Bir grup olarak çoğu zaman birlikte olmamıza rağmen, uzun zamandır üçlü olarak bir araya gelmedik Aytaç ve Duygu'yla. Bugün onu gerçekleştirdik, geçen yılki gibi. 
Aytaç da bilgilendirildi ve ufak bir kızgınlıkla atlattık. Foça'ya gidermişiz, gezermişiz paşamız bilseymiş sevdim bu fikri


Vee yine uzun zamandır gitmediğimiz, bizim huzur mekanlarımızdan biri olan Portakal'a gittik. Tavladaki üstün başarımı burada da sergiledim 
Birçok zaman yiyecek-içecek ihtiyacımı tavla oynayarak kazanmış bir insanım zaten 

Bir de, Aytaç'la da tekrar yamaç paraşütü kulübüne katıldık. Deneyimliyiz artık ve bu sefer yazılı sınavı geçeceğiz, çok umutluyuz. Ama onlar da 58 soruluk klasik bir sınav yapmasalar keşke bu sefer  .. Öss'den beter ..

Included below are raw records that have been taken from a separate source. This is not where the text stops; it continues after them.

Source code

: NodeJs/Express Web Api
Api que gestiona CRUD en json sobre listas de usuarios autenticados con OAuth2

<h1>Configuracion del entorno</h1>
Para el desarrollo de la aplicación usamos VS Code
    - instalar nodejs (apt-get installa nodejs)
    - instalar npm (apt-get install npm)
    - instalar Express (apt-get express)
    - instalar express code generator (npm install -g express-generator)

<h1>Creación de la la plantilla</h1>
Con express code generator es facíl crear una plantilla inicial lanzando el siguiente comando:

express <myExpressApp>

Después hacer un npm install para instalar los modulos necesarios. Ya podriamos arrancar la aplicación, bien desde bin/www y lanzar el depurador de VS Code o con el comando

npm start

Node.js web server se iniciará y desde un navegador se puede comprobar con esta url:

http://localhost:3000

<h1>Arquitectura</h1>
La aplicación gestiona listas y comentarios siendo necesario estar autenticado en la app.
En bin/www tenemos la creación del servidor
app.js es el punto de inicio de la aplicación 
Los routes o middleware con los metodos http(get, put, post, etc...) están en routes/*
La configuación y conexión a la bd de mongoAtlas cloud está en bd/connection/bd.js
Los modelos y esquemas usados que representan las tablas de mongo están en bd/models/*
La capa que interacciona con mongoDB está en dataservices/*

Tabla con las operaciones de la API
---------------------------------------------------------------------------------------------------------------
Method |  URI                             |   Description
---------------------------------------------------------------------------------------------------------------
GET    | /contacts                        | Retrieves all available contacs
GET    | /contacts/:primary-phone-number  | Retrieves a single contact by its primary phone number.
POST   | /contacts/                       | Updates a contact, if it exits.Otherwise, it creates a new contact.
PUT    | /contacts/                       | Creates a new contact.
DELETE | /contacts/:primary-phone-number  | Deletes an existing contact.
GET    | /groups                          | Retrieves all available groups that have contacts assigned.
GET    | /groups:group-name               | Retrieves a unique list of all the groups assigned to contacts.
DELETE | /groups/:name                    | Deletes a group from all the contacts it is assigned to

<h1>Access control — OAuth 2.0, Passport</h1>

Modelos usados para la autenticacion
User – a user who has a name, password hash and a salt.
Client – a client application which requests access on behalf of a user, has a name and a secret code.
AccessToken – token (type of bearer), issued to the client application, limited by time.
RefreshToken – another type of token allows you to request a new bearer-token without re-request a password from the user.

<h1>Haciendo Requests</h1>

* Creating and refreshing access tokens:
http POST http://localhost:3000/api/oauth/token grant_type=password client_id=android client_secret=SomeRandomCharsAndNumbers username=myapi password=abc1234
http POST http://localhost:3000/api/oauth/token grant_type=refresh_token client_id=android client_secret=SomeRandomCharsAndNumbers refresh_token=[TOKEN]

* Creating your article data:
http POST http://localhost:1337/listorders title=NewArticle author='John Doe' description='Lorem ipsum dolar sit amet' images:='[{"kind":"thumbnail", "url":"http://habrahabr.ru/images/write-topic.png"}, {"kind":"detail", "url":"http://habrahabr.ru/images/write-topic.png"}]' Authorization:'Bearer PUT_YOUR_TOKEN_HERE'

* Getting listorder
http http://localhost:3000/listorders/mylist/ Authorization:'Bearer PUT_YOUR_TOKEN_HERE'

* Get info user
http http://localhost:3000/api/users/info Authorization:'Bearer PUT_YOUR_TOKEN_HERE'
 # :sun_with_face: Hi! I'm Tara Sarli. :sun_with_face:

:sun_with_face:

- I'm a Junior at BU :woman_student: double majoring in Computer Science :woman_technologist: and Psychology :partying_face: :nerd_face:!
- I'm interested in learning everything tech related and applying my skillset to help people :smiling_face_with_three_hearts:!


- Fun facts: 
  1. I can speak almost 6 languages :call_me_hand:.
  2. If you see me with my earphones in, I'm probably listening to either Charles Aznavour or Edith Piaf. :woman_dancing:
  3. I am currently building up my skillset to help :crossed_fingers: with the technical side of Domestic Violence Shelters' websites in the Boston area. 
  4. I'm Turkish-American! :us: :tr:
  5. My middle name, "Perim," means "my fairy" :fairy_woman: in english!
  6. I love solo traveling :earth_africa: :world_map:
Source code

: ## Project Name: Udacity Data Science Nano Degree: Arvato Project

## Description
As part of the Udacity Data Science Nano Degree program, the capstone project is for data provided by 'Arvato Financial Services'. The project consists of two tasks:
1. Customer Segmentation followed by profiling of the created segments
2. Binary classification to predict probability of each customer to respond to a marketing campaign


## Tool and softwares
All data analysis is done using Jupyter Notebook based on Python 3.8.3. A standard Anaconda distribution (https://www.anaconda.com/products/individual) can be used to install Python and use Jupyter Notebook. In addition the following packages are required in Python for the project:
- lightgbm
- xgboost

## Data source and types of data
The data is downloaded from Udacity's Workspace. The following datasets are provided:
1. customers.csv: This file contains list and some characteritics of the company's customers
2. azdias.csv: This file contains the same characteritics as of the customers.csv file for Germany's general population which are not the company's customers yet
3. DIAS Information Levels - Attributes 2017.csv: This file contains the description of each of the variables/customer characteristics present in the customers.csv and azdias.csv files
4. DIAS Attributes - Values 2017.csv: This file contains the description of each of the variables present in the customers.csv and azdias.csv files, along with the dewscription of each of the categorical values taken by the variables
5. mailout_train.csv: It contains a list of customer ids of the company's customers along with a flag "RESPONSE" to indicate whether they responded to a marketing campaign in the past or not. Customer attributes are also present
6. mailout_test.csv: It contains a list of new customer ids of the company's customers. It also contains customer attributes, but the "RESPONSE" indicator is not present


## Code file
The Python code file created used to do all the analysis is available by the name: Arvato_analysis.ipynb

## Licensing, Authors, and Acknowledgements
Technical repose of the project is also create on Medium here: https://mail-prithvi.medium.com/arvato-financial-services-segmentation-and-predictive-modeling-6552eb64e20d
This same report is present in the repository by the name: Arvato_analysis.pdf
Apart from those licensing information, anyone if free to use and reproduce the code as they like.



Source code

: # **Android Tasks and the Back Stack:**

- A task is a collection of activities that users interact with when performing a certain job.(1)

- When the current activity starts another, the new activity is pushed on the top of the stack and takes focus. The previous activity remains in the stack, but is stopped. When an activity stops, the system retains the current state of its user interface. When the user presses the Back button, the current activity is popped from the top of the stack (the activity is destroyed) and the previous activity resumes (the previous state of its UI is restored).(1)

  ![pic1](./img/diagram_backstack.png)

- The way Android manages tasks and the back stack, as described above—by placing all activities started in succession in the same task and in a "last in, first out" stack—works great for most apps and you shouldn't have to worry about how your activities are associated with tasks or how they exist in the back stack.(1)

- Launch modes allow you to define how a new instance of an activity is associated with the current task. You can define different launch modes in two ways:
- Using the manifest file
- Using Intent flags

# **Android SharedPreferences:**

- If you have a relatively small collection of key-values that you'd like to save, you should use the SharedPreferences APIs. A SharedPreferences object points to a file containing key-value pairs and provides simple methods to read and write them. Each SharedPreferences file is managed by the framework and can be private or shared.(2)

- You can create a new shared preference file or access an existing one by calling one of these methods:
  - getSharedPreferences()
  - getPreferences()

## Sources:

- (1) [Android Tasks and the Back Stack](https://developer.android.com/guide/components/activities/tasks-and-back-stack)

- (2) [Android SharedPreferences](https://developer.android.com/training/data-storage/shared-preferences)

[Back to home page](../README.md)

Bilgisayar çantası için Vatan Computer'a gittiğimizde ortalığı biraz kurcaladık tabi
Bu görülen de, usb ve hafıza girişi olan bir müzikçalar'mış
Çok tatlı:)



Köye geldiğimde bir mektupla karşılaşacağımı sanırken, anneden gelen devasa koliyle karşılaştım!
İçinde akla gelebilecek her türlü kahvaltı ve atıştırmalık abur cubur vardı! 
Yine börekler açılmış, lahana sarması yapılmış, abladan mis gibi kek de olunca tabi anında mideye indi birçoğu
Görülen kavanoz, kendi rekoruma doğru koştuğum 3. kavanoz şeftali reçelim 

Durduramıyorum..

Biscolataya hala denk gelemedim İzmir'de 
Ama iki paketim var şimdi

Annem Sağolsun 

Bir öğrencinin isteyeceği daha ne olabilir ki ?




23 Ekim 2011 Pazar

Filmlerden Bir Gün #1 / Never Let Me Go


Bu filmi, iki gün önce üç muhterem insanla izledim.
Filmin konusu aslında şu zamanların en müthiş konusuydu
Klonlanma sonucu , başka insanların organlarını karşılayabilmek için yaratılmış insanlar var, Keira da bunlardan biri 
Zaten filmin geneli bu yönde, onların yaşamına tanık oluyorsunuz


Filmin en iyi karesidir bu
Oyuncular tamamıyla hakkını vermiş ama konu o kadar yavaş ilerliyor ki, insan bir ara bitse de gitsek havasına giriyor.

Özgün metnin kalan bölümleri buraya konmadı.